* Task instructions *
Retype the data exactly. Spelling and punctuation stay as they are.

* Source information *
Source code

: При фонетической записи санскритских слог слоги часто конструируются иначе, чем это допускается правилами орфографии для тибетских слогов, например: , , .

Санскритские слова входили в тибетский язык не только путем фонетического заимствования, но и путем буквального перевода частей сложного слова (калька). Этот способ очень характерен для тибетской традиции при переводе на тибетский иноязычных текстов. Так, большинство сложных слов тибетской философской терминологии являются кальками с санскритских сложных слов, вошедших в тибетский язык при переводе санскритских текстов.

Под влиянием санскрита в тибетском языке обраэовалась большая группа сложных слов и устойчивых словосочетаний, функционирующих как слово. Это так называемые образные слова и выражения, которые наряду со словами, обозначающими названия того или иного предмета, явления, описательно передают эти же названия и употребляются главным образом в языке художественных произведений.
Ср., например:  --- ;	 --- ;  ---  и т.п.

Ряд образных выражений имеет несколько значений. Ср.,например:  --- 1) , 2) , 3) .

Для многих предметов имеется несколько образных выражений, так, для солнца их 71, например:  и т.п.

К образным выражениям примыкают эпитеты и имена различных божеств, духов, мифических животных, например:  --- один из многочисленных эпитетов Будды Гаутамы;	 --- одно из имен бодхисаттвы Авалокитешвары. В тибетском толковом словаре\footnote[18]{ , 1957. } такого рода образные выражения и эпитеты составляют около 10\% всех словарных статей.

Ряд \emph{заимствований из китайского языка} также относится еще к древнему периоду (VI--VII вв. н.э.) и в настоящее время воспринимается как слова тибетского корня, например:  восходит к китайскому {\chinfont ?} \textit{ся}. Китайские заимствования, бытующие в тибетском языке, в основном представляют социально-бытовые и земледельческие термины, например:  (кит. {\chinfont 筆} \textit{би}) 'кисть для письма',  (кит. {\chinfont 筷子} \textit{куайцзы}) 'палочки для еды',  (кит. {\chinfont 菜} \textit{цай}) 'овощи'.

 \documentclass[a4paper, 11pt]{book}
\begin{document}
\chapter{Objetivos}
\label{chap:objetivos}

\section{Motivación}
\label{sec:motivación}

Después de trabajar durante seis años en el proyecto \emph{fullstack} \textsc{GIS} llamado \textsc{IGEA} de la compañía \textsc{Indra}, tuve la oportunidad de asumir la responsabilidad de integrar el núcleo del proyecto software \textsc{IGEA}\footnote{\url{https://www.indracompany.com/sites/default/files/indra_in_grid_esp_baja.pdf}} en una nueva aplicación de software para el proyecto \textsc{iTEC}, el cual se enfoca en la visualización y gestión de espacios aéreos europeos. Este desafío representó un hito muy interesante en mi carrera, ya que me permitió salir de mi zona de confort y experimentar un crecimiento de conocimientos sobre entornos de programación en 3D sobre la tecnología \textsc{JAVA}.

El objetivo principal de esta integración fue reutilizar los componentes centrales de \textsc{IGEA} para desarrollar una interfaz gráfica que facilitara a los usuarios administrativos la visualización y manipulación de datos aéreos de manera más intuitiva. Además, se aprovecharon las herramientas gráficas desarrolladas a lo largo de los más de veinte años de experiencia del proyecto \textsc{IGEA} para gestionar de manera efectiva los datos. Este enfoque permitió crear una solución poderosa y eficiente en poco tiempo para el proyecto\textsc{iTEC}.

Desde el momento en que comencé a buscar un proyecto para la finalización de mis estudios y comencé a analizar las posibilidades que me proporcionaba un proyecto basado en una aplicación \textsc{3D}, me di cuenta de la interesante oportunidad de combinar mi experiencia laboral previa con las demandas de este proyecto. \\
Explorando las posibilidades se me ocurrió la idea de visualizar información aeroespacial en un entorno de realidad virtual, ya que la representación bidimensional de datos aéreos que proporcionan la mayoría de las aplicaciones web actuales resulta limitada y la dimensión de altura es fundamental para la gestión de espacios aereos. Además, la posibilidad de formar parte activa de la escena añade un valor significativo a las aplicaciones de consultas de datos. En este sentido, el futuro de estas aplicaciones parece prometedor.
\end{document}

* Answer to the problem *
Source code

: При фонетической записи санскритских слог слоги часто конструируются иначе, чем это допускается правилами орфографии для тибетских слогов, например: , , .

Санскритские слова входили в тибетский язык не только путем фонетического заимствования, но и путем буквального перевода частей сложного слова (калька). Этот способ очень характерен для тибетской традиции при переводе на тибетский иноязычных текстов. Так, большинство сложных слов тибетской философской терминологии являются кальками с санскритских сложных слов, вошедших в тибетский язык при переводе санскритских текстов.

Под влиянием санскрита в тибетском языке обраэовалась большая группа сложных слов и устойчивых словосочетаний, функционирующих как слово. Это так называемые образные слова и выражения, которые наряду со словами, обозначающими названия того или иного предмета, явления, описательно передают эти же названия и употребляются главным образом в языке художественных произведений.
Ср., например:  --- ;	 --- ;  ---  и т.п.

Ряд образных выражений имеет несколько значений. Ср.,например:  --- 1) , 2) , 3) .

Для многих предметов имеется несколько образных выражений, так, для солнца их 71, например:  и т.п.

К образным выражениям примыкают эпитеты и имена различных божеств, духов, мифических животных, например:  --- один из многочисленных эпитетов Будды Гаутамы;	 --- одно из имен бодхисаттвы Авалокитешвары. В тибетском толковом словаре\footnote[18]{ , 1957. } такого рода образные выражения и эпитеты составляют около 10\% всех словарных статей.

Ряд \emph{заимствований из китайского языка} также относится еще к древнему периоду (VI--VII вв. н.э.) и в настоящее время воспринимается как слова тибетского корня, например:  восходит к китайскому {\chinfont ?} \textit{ся}. Китайские заимствования, бытующие в тибетском языке, в основном представляют социально-бытовые и земледельческие термины, например:  (кит. {\chinfont 筆} \textit{би}) 'кисть для письма',  (кит. {\chinfont 筷子} \textit{куайцзы}) 'палочки для еды',  (кит. {\chinfont 菜} \textit{цай}) 'овощи'.

 \documentclass[a4paper, 11pt]{book}
\begin{document}
\chapter{Objetivos}
\label{chap:objetivos}

\section{Motivación}
\label{sec:motivación}

Después de trabajar durante seis años en el proyecto \emph{fullstack} \textsc{GIS} llamado \textsc{IGEA} de la compañía \textsc{Indra}, tuve la oportunidad de asumir la responsabilidad de integrar el núcleo del proyecto software \textsc{IGEA}\footnote{\url{https://www.indracompany.com/sites/default/files/indra_in_grid_esp_baja.pdf}} en una nueva aplicación de software para el proyecto \textsc{iTEC}, el cual se enfoca en la visualización y gestión de espacios aéreos europeos. Este desafío representó un hito muy interesante en mi carrera, ya que me permitió salir de mi zona de confort y experimentar un crecimiento de conocimientos sobre entornos de programación en 3D sobre la tecnología \textsc{JAVA}.

El objetivo principal de esta integración fue reutilizar los componentes centrales de \textsc{IGEA} para desarrollar una interfaz gráfica que facilitara a los usuarios administrativos la visualización y manipulación de datos aéreos de manera más intuitiva. Además, se aprovecharon las herramientas gráficas desarrolladas a lo largo de los más de veinte años de experiencia del proyecto \textsc{IGEA} para gestionar de manera efectiva los datos. Este enfoque permitió crear una solución poderosa y eficiente en poco tiempo para el proyecto\textsc{iTEC}.

Desde el momento en que comencé a buscar un proyecto para la finalización de mis estudios y comencé a analizar las posibilidades que me proporcionaba un proyecto basado en una aplicación \textsc{3D}, me di cuenta de la interesante oportunidad de combinar mi experiencia laboral previa con las demandas de este proyecto. \\
Explorando las posibilidades se me ocurrió la idea de visualizar información aeroespacial en un entorno de realidad virtual, ya que la representación bidimensional de datos aéreos que proporcionan la mayoría de las aplicaciones web actuales resulta limitada y la dimensión de altura es fundamental para la gestión de espacios aereos. Además, la posibilidad de formar parte activa de la escena añade un valor significativo a las aplicaciones de consultas de datos. En este sentido, el futuro de estas aplicaciones parece prometedor.
\end{document}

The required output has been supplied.